[Stored items]
= = = = = = =

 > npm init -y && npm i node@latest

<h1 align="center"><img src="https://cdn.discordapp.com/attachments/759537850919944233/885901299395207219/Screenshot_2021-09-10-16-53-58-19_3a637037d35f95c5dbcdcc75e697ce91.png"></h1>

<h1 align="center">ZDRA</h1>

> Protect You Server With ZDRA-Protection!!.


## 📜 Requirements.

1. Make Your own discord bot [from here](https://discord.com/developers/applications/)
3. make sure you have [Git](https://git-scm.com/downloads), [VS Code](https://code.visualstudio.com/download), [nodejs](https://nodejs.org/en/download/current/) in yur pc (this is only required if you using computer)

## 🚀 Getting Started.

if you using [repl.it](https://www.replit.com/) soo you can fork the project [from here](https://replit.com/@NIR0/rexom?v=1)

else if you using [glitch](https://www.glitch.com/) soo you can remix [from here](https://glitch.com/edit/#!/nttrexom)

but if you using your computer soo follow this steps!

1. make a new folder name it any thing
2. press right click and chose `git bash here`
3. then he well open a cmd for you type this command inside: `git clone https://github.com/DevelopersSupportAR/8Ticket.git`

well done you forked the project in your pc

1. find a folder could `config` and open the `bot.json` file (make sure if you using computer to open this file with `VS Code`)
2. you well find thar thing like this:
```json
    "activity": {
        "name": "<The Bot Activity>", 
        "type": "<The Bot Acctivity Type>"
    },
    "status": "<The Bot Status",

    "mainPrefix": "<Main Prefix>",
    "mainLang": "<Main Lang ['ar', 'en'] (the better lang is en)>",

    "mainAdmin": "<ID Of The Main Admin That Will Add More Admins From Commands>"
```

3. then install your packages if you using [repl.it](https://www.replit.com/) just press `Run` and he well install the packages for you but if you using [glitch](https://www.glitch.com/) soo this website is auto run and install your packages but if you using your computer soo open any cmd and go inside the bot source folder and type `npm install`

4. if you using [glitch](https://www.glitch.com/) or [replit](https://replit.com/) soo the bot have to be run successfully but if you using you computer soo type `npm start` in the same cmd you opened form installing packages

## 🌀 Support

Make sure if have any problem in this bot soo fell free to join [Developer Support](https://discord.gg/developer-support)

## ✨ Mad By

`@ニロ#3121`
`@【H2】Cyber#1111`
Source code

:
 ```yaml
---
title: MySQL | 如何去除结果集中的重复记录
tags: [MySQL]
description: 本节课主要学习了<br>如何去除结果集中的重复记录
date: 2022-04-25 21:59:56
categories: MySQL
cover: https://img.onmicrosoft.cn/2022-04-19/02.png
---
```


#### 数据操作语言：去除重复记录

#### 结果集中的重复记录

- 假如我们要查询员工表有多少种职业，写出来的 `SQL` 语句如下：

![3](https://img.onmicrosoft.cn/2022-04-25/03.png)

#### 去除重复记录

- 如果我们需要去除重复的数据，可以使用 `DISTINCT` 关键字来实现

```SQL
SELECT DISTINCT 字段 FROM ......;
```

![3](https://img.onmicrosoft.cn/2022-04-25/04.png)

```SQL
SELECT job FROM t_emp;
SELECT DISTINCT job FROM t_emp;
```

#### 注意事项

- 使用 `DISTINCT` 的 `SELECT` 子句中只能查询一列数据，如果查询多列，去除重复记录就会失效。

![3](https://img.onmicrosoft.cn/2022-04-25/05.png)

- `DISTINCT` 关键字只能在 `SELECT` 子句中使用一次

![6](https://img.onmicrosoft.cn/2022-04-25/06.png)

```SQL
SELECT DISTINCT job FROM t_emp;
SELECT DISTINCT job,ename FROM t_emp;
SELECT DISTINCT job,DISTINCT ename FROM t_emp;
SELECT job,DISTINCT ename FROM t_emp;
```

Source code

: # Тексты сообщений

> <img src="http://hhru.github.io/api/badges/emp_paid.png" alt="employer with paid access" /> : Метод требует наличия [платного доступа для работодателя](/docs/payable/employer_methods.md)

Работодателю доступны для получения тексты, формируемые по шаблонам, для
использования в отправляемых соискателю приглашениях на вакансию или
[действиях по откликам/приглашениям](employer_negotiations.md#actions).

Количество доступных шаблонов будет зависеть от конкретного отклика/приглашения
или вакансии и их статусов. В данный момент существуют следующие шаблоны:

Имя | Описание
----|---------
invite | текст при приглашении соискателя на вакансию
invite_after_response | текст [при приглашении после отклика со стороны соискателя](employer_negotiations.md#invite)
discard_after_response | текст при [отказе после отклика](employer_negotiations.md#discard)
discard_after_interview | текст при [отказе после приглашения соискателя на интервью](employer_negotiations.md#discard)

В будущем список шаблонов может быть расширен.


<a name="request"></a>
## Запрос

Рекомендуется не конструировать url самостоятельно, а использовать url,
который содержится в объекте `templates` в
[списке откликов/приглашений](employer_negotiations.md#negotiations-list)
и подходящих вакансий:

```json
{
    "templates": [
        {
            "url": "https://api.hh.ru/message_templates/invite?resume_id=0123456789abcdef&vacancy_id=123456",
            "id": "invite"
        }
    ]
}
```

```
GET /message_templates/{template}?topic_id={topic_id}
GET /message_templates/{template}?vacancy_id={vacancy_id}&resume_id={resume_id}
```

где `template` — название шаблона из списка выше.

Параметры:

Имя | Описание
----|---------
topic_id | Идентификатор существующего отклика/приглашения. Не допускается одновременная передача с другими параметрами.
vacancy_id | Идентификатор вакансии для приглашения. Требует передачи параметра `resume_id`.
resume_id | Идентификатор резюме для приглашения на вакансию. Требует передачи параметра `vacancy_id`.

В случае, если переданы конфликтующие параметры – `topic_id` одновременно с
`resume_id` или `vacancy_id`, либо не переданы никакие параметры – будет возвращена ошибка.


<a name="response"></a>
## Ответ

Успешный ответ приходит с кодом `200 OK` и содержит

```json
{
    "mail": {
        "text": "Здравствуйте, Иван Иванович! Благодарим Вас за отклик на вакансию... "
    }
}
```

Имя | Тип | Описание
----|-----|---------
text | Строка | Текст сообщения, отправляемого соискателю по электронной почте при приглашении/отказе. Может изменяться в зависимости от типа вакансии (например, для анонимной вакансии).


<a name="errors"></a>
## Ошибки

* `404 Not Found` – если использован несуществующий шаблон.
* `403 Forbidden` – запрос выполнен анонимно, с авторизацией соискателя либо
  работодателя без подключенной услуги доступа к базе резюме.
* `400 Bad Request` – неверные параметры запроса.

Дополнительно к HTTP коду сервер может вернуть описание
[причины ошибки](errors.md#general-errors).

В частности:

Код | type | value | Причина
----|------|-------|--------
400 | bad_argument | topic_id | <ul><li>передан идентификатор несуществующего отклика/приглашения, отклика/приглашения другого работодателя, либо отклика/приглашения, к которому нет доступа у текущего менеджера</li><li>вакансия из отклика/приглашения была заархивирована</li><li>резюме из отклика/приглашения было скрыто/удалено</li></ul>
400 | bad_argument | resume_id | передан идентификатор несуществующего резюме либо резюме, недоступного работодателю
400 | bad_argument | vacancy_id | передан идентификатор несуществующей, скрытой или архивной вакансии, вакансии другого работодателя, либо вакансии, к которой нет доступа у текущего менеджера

= = = = = = =

WHAT YOU HAVE TO DO
Copy the lines above, please. Keep them exact.

THE ANSWER
 > npm init -y && npm i node@latest

<h1 align="center"><img src="https://cdn.discordapp.com/attachments/759537850919944233/885901299395207219/Screenshot_2021-09-10-16-53-58-19_3a637037d35f95c5dbcdcc75e697ce91.png"></h1>

<h1 align="center">ZDRA</h1>

> Protect You Server With ZDRA-Protection!!.


## 📜 Requirements.

1. Make Your own discord bot [from here](https://discord.com/developers/applications/)
3. make sure you have [Git](https://git-scm.com/downloads), [VS Code](https://code.visualstudio.com/download), [nodejs](https://nodejs.org/en/download/current/) in yur pc (this is only required if you using computer)

## 🚀 Getting Started.

if you using [repl.it](https://www.replit.com/) soo you can fork the project [from here](https://replit.com/@NIR0/rexom?v=1)

else if you using [glitch](https://www.glitch.com/) soo you can remix [from here](https://glitch.com/edit/#!/nttrexom)

but if you using your computer soo follow this steps!

1. make a new folder name it any thing
2. press right click and chose `git bash here`
3. then he well open a cmd for you type this command inside: `git clone https://github.com/DevelopersSupportAR/8Ticket.git`

well done you forked the project in your pc

1. find a folder could `config` and open the `bot.json` file (make sure if you using computer to open this file with `VS Code`)
2. you well find thar thing like this:
```json
    "activity": {
        "name": "<The Bot Activity>", 
        "type": "<The Bot Acctivity Type>"
    },
    "status": "<The Bot Status",

    "mainPrefix": "<Main Prefix>",
    "mainLang": "<Main Lang ['ar', 'en'] (the better lang is en)>",

    "mainAdmin": "<ID Of The Main Admin That Will Add More Admins From Commands>"
```

3. then install your packages if you using [repl.it](https://www.replit.com/) just press `Run` and he well install the packages for you but if you using [glitch](https://www.glitch.com/) soo this website is auto run and install your packages but if you using your computer soo open any cmd and go inside the bot source folder and type `npm install`

4. if you using [glitch](https://www.glitch.com/) or [replit](https://replit.com/) soo the bot have to be run successfully but if you using you computer soo type `npm start` in the same cmd you opened form installing packages

## 🌀 Support

Make sure if have any problem in this bot soo fell free to join [Developer Support](https://discord.gg/developer-support)

## ✨ Mad By

`@ニロ#3121`
`@【H2】Cyber#1111`
Source code

:
 ```yaml
---
title: MySQL | 如何去除结果集中的重复记录
tags: [MySQL]
description: 本节课主要学习了<br>如何去除结果集中的重复记录
date: 2022-04-25 21:59:56
categories: MySQL
cover: https://img.onmicrosoft.cn/2022-04-19/02.png
---
```


#### 数据操作语言：去除重复记录

#### 结果集中的重复记录

- 假如我们要查询员工表有多少种职业，写出来的 `SQL` 语句如下：

![3](https://img.onmicrosoft.cn/2022-04-25/03.png)

#### 去除重复记录

- 如果我们需要去除重复的数据，可以使用 `DISTINCT` 关键字来实现

```SQL
SELECT DISTINCT 字段 FROM ......;
```

![3](https://img.onmicrosoft.cn/2022-04-25/04.png)

```SQL
SELECT job FROM t_emp;
SELECT DISTINCT job FROM t_emp;
```

#### 注意事项

- 使用 `DISTINCT` 的 `SELECT` 子句中只能查询一列数据，如果查询多列，去除重复记录就会失效。

![3](https://img.onmicrosoft.cn/2022-04-25/05.png)

- `DISTINCT` 关键字只能在 `SELECT` 子句中使用一次

![6](https://img.onmicrosoft.cn/2022-04-25/06.png)

```SQL
SELECT DISTINCT job FROM t_emp;
SELECT DISTINCT job,ename FROM t_emp;
SELECT DISTINCT job,DISTINCT ename FROM t_emp;
SELECT job,DISTINCT ename FROM t_emp;
```

Source code

: # Тексты сообщений

> <img src="http://hhru.github.io/api/badges/emp_paid.png" alt="employer with paid access" /> : Метод требует наличия [платного доступа для работодателя](/docs/payable/employer_methods.md)

Работодателю доступны для получения тексты, формируемые по шаблонам, для
использования в отправляемых соискателю приглашениях на вакансию или
[действиях по откликам/приглашениям](employer_negotiations.md#actions).

Количество доступных шаблонов будет зависеть от конкретного отклика/приглашения
или вакансии и их статусов. В данный момент существуют следующие шаблоны:

Имя | Описание
----|---------
invite | текст при приглашении соискателя на вакансию
invite_after_response | текст [при приглашении после отклика со стороны соискателя](employer_negotiations.md#invite)
discard_after_response | текст при [отказе после отклика](employer_negotiations.md#discard)
discard_after_interview | текст при [отказе после приглашения соискателя на интервью](employer_negotiations.md#discard)

В будущем список шаблонов может быть расширен.


<a name="request"></a>
## Запрос

Рекомендуется не конструировать url самостоятельно, а использовать url,
который содержится в объекте `templates` в
[списке откликов/приглашений](employer_negotiations.md#negotiations-list)
и подходящих вакансий:

```json
{
    "templates": [
        {
            "url": "https://api.hh.ru/message_templates/invite?resume_id=0123456789abcdef&vacancy_id=123456",
            "id": "invite"
        }
    ]
}
```

```
GET /message_templates/{template}?topic_id={topic_id}
GET /message_templates/{template}?vacancy_id={vacancy_id}&resume_id={resume_id}
```

где `template` — название шаблона из списка выше.

Параметры:

Имя | Описание
----|---------
topic_id | Идентификатор существующего отклика/приглашения. Не допускается одновременная передача с другими параметрами.
vacancy_id | Идентификатор вакансии для приглашения. Требует передачи параметра `resume_id`.
resume_id | Идентификатор резюме для приглашения на вакансию. Требует передачи параметра `vacancy_id`.

В случае, если переданы конфликтующие параметры – `topic_id` одновременно с
`resume_id` или `vacancy_id`, либо не переданы никакие параметры – будет возвращена ошибка.


<a name="response"></a>
## Ответ

Успешный ответ приходит с кодом `200 OK` и содержит

```json
{
    "mail": {
        "text": "Здравствуйте, Иван Иванович! Благодарим Вас за отклик на вакансию... "
    }
}
```

Имя | Тип | Описание
----|-----|---------
text | Строка | Текст сообщения, отправляемого соискателю по электронной почте при приглашении/отказе. Может изменяться в зависимости от типа вакансии (например, для анонимной вакансии).


<a name="errors"></a>
## Ошибки

* `404 Not Found` – если использован несуществующий шаблон.
* `403 Forbidden` – запрос выполнен анонимно, с авторизацией соискателя либо
  работодателя без подключенной услуги доступа к базе резюме.
* `400 Bad Request` – неверные параметры запроса.

Дополнительно к HTTP коду сервер может вернуть описание
[причины ошибки](errors.md#general-errors).

В частности:

Код | type | value | Причина
----|------|-------|--------
400 | bad_argument | topic_id | <ul><li>передан идентификатор несуществующего отклика/приглашения, отклика/приглашения другого работодателя, либо отклика/приглашения, к которому нет доступа у текущего менеджера</li><li>вакансия из отклика/приглашения была заархивирована</li><li>резюме из отклика/приглашения было скрыто/удалено</li></ul>
400 | bad_argument | resume_id | передан идентификатор несуществующего резюме либо резюме, недоступного работодателю
400 | bad_argument | vacancy_id | передан идентификатор несуществующей, скрытой или архивной вакансии, вакансии другого работодателя, либо вакансии, к которой нет доступа у текущего менеджера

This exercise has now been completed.